##### Task data

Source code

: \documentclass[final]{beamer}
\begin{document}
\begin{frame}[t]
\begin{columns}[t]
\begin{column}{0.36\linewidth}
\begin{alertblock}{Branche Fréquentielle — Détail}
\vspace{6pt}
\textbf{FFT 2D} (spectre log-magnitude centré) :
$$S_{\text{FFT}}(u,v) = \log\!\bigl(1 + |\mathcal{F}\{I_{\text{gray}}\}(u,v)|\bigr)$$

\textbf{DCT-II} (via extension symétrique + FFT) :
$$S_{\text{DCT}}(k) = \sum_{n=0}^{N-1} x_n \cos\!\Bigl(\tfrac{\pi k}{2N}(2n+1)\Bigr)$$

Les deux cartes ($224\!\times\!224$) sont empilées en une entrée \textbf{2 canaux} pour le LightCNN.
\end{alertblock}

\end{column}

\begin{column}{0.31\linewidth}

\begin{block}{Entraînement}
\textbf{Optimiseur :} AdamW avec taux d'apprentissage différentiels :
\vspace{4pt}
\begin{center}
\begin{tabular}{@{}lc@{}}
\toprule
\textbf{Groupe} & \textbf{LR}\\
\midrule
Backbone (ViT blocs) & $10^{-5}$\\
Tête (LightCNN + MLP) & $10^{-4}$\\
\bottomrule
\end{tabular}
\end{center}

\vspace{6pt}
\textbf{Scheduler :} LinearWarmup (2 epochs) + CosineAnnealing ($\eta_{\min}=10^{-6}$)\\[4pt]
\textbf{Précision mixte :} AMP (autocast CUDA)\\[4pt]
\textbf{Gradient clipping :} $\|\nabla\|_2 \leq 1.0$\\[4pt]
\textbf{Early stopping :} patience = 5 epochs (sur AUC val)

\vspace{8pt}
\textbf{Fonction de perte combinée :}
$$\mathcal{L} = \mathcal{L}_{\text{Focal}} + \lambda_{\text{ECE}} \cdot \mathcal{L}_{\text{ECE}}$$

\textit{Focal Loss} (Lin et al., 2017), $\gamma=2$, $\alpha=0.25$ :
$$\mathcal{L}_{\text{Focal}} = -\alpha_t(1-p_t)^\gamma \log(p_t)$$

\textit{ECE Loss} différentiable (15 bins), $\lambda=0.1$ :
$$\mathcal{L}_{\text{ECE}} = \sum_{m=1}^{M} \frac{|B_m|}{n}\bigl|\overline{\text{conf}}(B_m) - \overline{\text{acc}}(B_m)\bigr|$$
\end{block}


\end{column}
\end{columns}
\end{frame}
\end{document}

##########
##### Task data

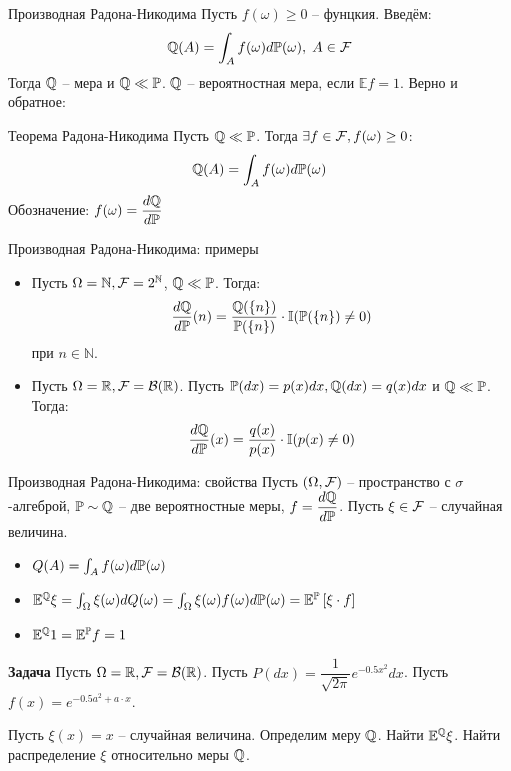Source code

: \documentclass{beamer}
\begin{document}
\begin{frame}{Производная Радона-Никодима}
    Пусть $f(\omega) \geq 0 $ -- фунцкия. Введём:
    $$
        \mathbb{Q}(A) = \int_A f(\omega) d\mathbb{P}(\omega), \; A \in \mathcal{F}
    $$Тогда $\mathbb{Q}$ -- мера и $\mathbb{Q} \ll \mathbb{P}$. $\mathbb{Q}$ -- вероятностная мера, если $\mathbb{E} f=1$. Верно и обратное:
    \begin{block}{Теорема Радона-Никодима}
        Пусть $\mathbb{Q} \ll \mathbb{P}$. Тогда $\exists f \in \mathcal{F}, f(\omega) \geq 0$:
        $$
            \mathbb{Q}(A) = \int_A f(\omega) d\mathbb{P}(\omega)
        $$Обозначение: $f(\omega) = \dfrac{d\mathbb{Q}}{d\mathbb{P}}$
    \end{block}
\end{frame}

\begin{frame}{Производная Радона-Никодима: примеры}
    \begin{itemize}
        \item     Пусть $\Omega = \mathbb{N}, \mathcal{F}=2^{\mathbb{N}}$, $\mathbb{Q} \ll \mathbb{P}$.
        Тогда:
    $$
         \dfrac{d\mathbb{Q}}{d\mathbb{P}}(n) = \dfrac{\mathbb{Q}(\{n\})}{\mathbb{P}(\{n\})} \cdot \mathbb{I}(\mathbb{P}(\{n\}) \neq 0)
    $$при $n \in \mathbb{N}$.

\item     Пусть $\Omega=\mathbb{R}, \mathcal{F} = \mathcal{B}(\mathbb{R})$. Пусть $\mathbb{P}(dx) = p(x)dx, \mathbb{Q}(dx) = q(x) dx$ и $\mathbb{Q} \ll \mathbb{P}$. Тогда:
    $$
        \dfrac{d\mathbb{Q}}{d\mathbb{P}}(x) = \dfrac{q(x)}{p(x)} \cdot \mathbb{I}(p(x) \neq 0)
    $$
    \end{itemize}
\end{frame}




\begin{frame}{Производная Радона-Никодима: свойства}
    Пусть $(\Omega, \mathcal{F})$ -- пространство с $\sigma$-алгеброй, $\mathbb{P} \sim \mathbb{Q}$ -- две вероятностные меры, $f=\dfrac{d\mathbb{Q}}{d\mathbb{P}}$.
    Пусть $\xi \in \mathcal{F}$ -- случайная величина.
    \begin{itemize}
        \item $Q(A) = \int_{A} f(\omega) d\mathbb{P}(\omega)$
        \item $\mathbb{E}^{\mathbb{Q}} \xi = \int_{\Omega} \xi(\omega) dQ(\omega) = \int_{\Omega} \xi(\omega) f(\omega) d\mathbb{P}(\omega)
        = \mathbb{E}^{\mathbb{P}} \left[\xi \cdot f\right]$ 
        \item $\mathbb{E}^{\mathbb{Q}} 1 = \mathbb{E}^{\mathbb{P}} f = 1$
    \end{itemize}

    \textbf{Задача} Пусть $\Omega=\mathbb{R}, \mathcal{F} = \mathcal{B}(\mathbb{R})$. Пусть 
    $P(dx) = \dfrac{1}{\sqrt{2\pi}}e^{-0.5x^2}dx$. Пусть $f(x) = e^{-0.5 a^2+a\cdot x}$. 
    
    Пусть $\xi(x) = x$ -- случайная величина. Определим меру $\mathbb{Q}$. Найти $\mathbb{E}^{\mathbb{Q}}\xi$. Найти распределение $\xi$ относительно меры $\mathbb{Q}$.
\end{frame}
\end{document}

##########
##### Task data

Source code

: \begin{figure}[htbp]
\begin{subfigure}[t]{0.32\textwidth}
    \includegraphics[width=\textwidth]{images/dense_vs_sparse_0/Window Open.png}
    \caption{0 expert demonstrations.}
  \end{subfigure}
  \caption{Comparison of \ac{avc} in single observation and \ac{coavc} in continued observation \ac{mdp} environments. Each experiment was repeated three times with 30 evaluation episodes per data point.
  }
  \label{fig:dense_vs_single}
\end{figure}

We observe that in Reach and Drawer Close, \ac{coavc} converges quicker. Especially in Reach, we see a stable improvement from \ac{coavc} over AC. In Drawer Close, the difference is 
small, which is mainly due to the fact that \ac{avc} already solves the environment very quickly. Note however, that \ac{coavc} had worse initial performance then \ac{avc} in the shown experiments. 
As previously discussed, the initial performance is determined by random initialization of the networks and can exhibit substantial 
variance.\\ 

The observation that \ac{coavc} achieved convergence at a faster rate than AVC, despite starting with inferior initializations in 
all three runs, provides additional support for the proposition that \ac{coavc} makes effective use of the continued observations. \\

##########

> [How to complete this task]
Where does the string "linewidth" appear in the records above? Show every line that holds it.

> [Task response]
\begin{column}{0.36\linewidth}
\begin{column}{0.31\linewidth}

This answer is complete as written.